# [Problem statement]
Which lines of the records below contain the string "følgende"? Report each of them.

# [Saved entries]
<<<<

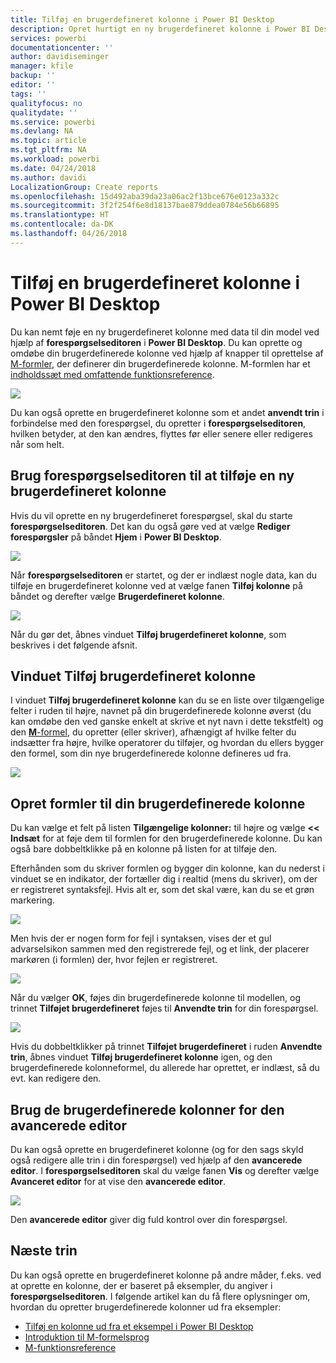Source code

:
 ```yaml
---
title: Tilføj en brugerdefineret kolonne i Power BI Desktop
description: Opret hurtigt en ny brugerdefineret kolonne i Power BI Desktop
services: powerbi
documentationcenter: ''
author: davidiseminger
manager: kfile
backup: ''
editor: ''
tags: ''
qualityfocus: no
qualitydate: ''
ms.service: powerbi
ms.devlang: NA
ms.topic: article
ms.tgt_pltfrm: NA
ms.workload: powerbi
ms.date: 04/24/2018
ms.author: davidi
LocalizationGroup: Create reports
ms.openlocfilehash: 15d492aba39da23a06ac2f13bce676e0123a332c
ms.sourcegitcommit: 3f2f254f6e8d18137bae879ddea0784e56b66895
ms.translationtype: HT
ms.contentlocale: da-DK
ms.lasthandoff: 04/26/2018
---
```

# <a name="add-a-custom-column-in-power-bi-desktop"></a>Tilføj en brugerdefineret kolonne i Power BI Desktop
Du kan nemt føje en ny brugerdefineret kolonne med data til din model ved hjælp af **forespørgselseditoren** i **Power BI Desktop**. Du kan oprette og omdøbe din brugerdefinerede kolonne ved hjælp af knapper til oprettelse af [M-formler](https://msdn.microsoft.com/library/mt270235.aspx), der definerer din brugerdefinerede kolonne. M-formlen har et [indholdssæt med omfattende funktionsreference](https://msdn.microsoft.com/library/mt779182.aspx). 

![](media/desktop-add-custom-column/add-custom-column_01.png)

Du kan også oprette en brugerdefineret kolonne som et andet **anvendt trin** i forbindelse med den forespørgsel, du opretter i **forespørgselseditoren**, hvilken betyder, at den kan ændres, flyttes før eller senere eller redigeres når som helt.

## <a name="use-query-editor-to-add-a-new-custom-column"></a>Brug forespørgselseditoren til at tilføje en ny brugerdefineret kolonne
Hvis du vil oprette en ny brugerdefineret forespørgsel, skal du starte **forespørgselseditoren**. Det kan du også gøre ved at vælge **Rediger forespørgsler** på båndet **Hjem** i **Power BI Desktop**.

![](media/desktop-add-custom-column/add-column-from-example_02.png)

Når **forespørgselseditoren** er startet, og der er indlæst nogle data, kan du tilføje en brugerdefineret kolonne ved at vælge fanen **Tilføj kolonne** på båndet og derefter vælge **Brugerdefineret kolonne**.

![](media/desktop-add-custom-column/add-custom-column_02.png)

Når du gør det, åbnes vinduet **Tilføj brugerdefineret kolonne**, som beskrives i det følgende afsnit.

## <a name="the-add-custom-column-window"></a>Vinduet Tilføj brugerdefineret kolonne
I vinduet **Tilføj brugerdefineret kolonne** kan du se en liste over tilgængelige felter i ruden til højre, navnet på din brugerdefinerede kolonne øverst (du kan omdøbe den ved ganske enkelt at skrive et nyt navn i dette tekstfelt) og den [**M**-formel](https://msdn.microsoft.com/library/mt779182.aspx), du opretter (eller skriver), afhængigt af hvilke felter du indsætter fra højre, hvilke operatorer du tilføjer, og hvordan du ellers bygger den formel, som din nye brugerdefinerede kolonne defineres ud fra. 

![](media/desktop-add-custom-column/add-custom-column_03.png)

## <a name="create-formulas-for-your-custom-column"></a>Opret formler til din brugerdefinerede kolonne
Du kan vælge et felt på listen **Tilgængelige kolonner:** til højre og vælge **<< Indsæt** for at føje dem til formlen for den brugerdefinerede kolonne. Du kan også bare dobbeltklikke på en kolonne på listen for at tilføje den.

Efterhånden som du skriver formlen og bygger din kolonne, kan du nederst i vinduet se en indikator, der fortæller dig i realtid (mens du skriver), om der er registreret syntaksfejl. Hvis alt er, som det skal være, kan du se et grøn markering.

![](media/desktop-add-custom-column/add-custom-column_04.png)

Men hvis der er nogen form for fejl i syntaksen, vises der et gul advarselsikon sammen med den registrerede fejl, og et link, der placerer markøren (i formlen) der, hvor fejlen er registreret.

![](media/desktop-add-custom-column/add-custom-column_05.png)

Når du vælger **OK**, føjes din brugerdefinerede kolonne til modellen, og trinnet **Tilføjet brugerdefineret** føjes til **Anvendte trin** for din forespørgsel.

![](media/desktop-add-custom-column/add-custom-column_06.png)

Hvis du dobbeltklikker på trinnet **Tilføjet brugerdefineret** i ruden **Anvendte trin**, åbnes vinduet **Tilføj brugerdefineret kolonne** igen, og den brugerdefinerede kolonneformel, du allerede har oprettet, er indlæst, så du evt. kan redigere den.

## <a name="using-the-advanced-editor-for-custom-columns"></a>Brug de brugerdefinerede kolonner for den avancerede editor
Du kan også oprette en brugerdefineret kolonne (og for den sags skyld også redigere alle trin i din forespørgsel) ved hjælp af den **avancerede editor**. I **forespørgselseditoren** skal du vælge fanen **Vis** og derefter vælge **Avanceret editor** for at vise den **avancerede editor**.

![](media/desktop-add-custom-column/add-custom-column_07.png)

Den **avancerede editor** giver dig fuld kontrol over din forespørgsel.

## <a name="next-steps"></a>Næste trin
Du kan også oprette en brugerdefineret kolonne på andre måder, f.eks. ved at oprette en kolonne, der er baseret på eksempler, du angiver i **forespørgselseditoren**. I følgende artikel kan du få flere oplysninger om, hvordan du opretter brugerdefinerede kolonner ud fra eksempler:

* [Tilføj en kolonne ud fra et eksempel i Power BI Desktop](desktop-add-column-from-example.md)
* [Introduktion til M-formelsprog](https://msdn.microsoft.com/library/mt270235.aspx)
* [M-funktionsreference](https://msdn.microsoft.com/library/mt779182.aspx)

>>>>

# [Output for this task]
Når du gør det, åbnes vinduet **Tilføj brugerdefineret kolonne**, som beskrives i det følgende afsnit.
Du kan også oprette en brugerdefineret kolonne på andre måder, f.eks. ved at oprette en kolonne, der er baseret på eksempler, du angiver i **forespørgselseditoren**. I følgende artikel kan du få flere oplysninger om, hvordan du opretter brugerdefinerede kolonner ud fra eksempler:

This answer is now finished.